To co-express two genes in a single vector, we can use two separate expression cassettes driven by two promoters or using internal ribosome entry site (IRES) sequence [18, 19]. The use of IRES is usually not preferred, since the gene after IRES usually showed lower expression level [20]. Co-expression of a shRNA and a gene with two separate promoters is similar to that of two different genes, but it might be different for co-expression of a shRNA and a gene with a single promoter. Unlike gene expression plasmid which utilizes a RNA polymerase II (Pol II) promoter, shRNA expression can utilize both Pol II promoters (such as CMV promoter) and RNA polymerase III (Pol III) promoters (such as H1, U6 promoters). IRES sequence is not necessary for co-expressing multiple shRNA or combination of a shRNA and a cDNA within a single promoter [21-23]. It is has also been reported that co-expression of shRNA and cDNA can be realized by inserting a promoterless shRNA within the intron of a gene [24].

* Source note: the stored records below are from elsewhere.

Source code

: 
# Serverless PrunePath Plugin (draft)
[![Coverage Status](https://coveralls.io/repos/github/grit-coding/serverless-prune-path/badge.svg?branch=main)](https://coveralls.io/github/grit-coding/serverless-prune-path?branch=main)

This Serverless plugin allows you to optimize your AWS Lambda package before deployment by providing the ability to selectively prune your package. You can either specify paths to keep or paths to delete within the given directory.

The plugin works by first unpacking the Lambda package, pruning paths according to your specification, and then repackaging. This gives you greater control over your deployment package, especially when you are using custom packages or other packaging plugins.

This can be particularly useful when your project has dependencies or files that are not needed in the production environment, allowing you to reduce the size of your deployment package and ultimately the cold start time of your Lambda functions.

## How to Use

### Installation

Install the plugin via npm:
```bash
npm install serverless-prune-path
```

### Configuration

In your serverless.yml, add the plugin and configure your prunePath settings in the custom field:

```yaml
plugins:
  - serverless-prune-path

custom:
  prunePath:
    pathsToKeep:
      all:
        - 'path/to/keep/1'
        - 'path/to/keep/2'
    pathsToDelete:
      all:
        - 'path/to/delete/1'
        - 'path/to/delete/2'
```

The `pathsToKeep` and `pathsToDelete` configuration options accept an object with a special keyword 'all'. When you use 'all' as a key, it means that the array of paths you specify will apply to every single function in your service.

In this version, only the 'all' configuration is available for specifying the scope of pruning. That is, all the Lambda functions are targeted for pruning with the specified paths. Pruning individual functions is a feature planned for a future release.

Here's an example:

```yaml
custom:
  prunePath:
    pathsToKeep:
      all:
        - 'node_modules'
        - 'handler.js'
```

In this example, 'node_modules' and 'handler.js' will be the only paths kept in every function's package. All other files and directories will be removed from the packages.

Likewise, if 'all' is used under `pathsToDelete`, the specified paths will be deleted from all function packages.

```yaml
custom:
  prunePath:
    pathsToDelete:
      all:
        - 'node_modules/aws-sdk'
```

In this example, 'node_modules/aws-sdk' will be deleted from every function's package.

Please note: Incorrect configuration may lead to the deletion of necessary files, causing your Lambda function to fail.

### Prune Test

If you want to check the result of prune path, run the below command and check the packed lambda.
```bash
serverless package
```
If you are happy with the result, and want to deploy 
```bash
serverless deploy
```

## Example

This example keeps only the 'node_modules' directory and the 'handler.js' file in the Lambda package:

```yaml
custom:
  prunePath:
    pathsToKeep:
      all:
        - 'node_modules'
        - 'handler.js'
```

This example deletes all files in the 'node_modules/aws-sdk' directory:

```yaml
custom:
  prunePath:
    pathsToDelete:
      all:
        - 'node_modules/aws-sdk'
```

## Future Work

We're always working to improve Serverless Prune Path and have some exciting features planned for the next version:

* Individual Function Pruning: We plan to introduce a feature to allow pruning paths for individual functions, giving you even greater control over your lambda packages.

A bipartite vector, which can effectively silence a target gene and expresses a therapeutic gene properly, is in great need for treating various diseases including diabetes, cancer and viral infection. siRNA targeting sequences and the type of promoters used will greatly influence gene silencing efficiency. A shRNA and cDNA could be expressed by two different promoters or by a single promoter. It was also reported that the miRNA based shRNA showed improved gene silencing than conventional shRNA [25, 26]. In this study, we have systemically investigated these factors to find a most optimal bipartite vector and indentify parameters defining a potent shRNA and gene co-expression vector.

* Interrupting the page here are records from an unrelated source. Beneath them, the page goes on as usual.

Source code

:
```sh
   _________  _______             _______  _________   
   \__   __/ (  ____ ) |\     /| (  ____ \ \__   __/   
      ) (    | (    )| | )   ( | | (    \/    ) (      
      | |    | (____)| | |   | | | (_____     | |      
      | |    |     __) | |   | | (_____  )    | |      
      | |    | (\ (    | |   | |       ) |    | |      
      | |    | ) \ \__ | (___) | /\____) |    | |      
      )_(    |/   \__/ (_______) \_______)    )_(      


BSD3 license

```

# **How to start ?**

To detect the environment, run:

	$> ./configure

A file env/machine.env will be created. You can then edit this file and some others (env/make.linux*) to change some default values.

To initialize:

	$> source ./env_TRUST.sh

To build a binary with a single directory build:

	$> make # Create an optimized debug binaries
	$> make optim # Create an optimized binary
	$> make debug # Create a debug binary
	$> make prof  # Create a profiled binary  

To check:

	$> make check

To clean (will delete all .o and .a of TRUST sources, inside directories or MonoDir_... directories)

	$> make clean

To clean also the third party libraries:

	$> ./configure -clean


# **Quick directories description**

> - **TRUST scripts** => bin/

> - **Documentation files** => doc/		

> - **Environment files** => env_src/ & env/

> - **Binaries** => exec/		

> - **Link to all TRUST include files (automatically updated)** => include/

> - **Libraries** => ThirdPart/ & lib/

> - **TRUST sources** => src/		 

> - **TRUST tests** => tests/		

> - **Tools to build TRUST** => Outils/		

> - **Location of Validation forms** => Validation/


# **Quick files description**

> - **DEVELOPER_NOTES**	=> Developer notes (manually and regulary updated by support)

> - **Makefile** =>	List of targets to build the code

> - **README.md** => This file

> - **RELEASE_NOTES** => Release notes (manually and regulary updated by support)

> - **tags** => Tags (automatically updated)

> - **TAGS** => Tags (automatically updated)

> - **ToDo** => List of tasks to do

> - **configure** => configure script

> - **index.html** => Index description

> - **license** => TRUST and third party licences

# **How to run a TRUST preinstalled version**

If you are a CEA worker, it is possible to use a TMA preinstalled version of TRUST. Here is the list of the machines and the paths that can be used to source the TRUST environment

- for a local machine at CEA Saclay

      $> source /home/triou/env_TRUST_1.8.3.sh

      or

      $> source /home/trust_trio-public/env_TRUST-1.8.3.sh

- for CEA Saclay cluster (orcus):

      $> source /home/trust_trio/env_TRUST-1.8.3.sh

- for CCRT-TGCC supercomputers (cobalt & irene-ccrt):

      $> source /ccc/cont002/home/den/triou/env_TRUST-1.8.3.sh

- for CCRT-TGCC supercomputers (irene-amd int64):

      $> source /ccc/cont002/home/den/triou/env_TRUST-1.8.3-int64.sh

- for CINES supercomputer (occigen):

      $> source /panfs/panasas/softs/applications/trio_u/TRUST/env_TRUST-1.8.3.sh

Fetal bovine serum (FBS) was purchased from Mediatech, Inc (Herndon, VA). Penicillin/streptomycin, phosphate-buffered saline (PBS), 0.25% (w/v) trypsin-EDTA and DMEM medium were purchased from GIBCO-BRL (Gaithersburg, MD). All oligonucleotides used for shRNA cloning were obtained from Integrated DNA Technology (Coralville, IA). All the enzymes used in cloning were purchased from New England Biolabs (Ipswich, MA).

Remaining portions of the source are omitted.